DATA FOR THIS TASK: Begin

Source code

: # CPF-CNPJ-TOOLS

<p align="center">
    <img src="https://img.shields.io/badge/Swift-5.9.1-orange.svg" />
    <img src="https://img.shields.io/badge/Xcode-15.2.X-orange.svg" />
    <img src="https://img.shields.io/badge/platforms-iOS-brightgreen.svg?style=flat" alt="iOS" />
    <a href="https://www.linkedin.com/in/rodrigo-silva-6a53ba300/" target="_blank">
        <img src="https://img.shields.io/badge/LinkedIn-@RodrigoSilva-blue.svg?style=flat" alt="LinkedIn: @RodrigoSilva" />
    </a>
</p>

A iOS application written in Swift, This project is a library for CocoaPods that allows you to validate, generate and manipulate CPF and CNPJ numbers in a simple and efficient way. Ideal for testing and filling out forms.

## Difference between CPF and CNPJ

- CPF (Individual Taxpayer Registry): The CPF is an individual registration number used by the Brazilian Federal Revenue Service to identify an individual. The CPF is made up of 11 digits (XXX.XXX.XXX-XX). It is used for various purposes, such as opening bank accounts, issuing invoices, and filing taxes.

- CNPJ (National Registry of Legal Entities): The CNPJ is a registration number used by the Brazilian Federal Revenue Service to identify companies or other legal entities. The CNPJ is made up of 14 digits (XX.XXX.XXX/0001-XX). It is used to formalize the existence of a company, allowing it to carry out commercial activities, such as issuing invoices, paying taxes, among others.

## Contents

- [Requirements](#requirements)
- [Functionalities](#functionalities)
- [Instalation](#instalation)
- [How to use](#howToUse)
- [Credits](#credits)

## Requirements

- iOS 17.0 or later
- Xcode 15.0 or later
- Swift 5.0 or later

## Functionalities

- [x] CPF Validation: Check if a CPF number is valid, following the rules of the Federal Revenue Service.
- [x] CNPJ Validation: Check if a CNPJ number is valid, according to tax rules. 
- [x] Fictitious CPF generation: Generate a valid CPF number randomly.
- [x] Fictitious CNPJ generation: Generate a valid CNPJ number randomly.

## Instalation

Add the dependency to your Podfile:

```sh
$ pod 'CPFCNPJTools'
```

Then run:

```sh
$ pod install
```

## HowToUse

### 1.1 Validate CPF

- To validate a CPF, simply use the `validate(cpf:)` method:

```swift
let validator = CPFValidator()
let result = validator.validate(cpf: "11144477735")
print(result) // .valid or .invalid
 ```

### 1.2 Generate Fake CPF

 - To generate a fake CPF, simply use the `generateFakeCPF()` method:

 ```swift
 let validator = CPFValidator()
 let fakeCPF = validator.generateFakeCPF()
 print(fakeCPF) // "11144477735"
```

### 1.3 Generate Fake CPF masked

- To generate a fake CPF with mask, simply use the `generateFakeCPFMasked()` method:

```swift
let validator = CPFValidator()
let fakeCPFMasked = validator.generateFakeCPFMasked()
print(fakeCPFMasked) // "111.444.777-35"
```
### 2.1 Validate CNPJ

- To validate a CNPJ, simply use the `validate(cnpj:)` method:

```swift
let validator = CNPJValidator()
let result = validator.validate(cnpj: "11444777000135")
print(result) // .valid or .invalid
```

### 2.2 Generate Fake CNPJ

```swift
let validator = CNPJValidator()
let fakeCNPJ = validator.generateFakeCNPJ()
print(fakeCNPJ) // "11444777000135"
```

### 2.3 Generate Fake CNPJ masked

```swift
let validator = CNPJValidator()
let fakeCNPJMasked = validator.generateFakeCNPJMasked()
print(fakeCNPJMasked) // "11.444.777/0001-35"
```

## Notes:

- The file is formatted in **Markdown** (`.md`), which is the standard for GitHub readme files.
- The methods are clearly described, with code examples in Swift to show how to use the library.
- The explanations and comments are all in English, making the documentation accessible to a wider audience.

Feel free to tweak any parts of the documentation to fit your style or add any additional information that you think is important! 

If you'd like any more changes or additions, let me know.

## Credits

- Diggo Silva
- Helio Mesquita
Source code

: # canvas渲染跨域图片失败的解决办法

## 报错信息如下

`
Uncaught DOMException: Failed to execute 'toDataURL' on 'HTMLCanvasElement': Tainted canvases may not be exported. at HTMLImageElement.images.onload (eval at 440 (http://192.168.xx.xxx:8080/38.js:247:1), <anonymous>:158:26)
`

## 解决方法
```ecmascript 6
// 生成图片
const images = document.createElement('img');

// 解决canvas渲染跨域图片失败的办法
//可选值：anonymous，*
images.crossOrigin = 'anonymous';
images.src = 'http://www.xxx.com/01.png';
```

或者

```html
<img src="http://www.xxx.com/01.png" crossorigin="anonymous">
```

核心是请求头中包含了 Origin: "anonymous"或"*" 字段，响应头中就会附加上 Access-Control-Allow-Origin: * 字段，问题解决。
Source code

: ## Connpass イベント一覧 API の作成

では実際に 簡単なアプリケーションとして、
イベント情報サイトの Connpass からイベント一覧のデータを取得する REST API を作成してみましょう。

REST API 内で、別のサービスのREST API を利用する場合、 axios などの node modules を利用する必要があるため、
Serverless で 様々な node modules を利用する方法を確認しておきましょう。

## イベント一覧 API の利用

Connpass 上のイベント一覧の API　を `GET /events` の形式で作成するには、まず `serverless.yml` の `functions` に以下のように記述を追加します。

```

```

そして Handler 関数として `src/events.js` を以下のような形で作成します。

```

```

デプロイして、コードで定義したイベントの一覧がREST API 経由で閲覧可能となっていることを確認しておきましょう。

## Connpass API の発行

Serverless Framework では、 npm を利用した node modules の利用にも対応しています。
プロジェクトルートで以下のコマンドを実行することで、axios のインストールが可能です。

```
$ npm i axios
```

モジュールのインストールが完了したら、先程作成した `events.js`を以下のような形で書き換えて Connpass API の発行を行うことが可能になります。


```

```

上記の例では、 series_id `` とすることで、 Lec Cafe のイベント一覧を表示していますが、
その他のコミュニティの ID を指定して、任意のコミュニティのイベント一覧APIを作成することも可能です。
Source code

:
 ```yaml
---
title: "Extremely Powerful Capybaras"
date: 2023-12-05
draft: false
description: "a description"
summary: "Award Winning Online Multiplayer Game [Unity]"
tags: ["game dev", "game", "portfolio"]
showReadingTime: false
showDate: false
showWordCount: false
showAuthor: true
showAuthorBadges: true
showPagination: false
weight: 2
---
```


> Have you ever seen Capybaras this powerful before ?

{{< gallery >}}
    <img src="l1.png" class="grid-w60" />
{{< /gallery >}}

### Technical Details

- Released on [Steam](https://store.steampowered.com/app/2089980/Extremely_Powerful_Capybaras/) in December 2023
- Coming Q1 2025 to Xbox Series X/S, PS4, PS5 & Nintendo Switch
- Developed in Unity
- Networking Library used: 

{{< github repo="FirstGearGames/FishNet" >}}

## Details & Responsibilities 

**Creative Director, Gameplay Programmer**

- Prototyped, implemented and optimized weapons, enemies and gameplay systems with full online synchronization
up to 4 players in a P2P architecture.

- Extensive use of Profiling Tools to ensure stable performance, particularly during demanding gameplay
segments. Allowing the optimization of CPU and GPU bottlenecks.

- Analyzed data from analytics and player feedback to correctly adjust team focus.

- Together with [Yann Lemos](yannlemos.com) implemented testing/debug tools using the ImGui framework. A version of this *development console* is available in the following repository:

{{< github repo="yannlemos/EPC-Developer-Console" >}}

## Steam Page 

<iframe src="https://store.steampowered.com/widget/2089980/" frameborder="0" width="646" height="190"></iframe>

DATA FOR THIS TASK: End

→ **REQUIRED WORK**: Would you copy each line of the records that contains "testing"?

→ **ANSWER SPACE**:
A iOS application written in Swift, This project is a library for CocoaPods that allows you to validate, generate and manipulate CPF and CNPJ numbers in a simple and efficient way. Ideal for testing and filling out forms.
- Together with [Yann Lemos](yannlemos.com) implemented testing/debug tools using the ImGui framework. A version of this *development console* is available in the following repository:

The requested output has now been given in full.